Saved data entries:
/---

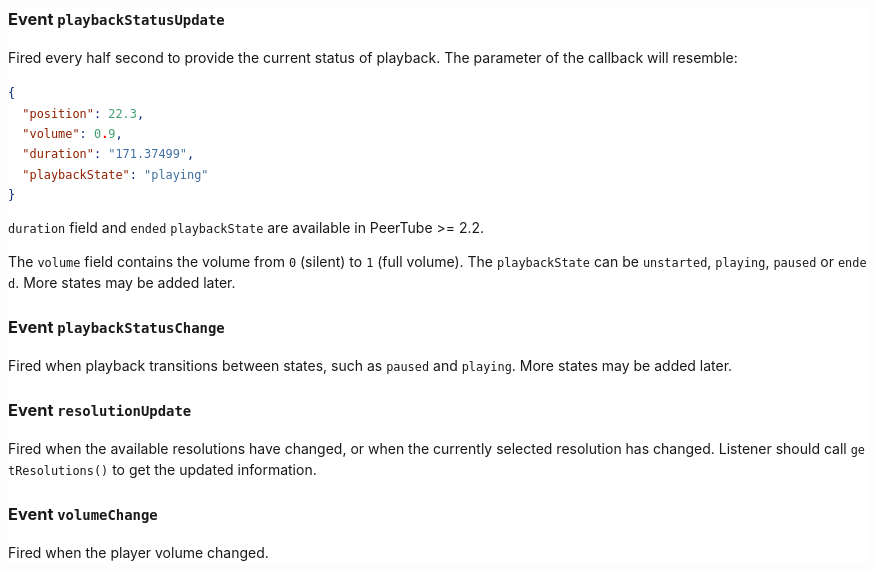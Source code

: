 ### Event `playbackStatusUpdate`

Fired every half second to provide the current status of playback.
The parameter of the callback will resemble:

```json
{
  "position": 22.3,
  "volume": 0.9,
  "duration": "171.37499",
  "playbackState": "playing"
}
```

`duration` field and `ended` `playbackState` are available in PeerTube >= 2.2.

The `volume` field contains the volume from `0` (silent) to `1` (full volume).
The `playbackState` can be `unstarted`, `playing`, `paused` or `ended`. More states may be added later.

### Event `playbackStatusChange`

Fired when playback transitions between states, such as `paused` and `playing`. More states may be added later.

### Event `resolutionUpdate`

Fired when the available resolutions have changed, or when the currently selected resolution has changed. Listener should call `getResolutions()` to get the updated information.

### Event `volumeChange`

Fired when the player volume changed.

\---

» Task to carry out:
Search the data above for the word "later" and say how many lines contain it, giving only that number.

» Finished exercise:
2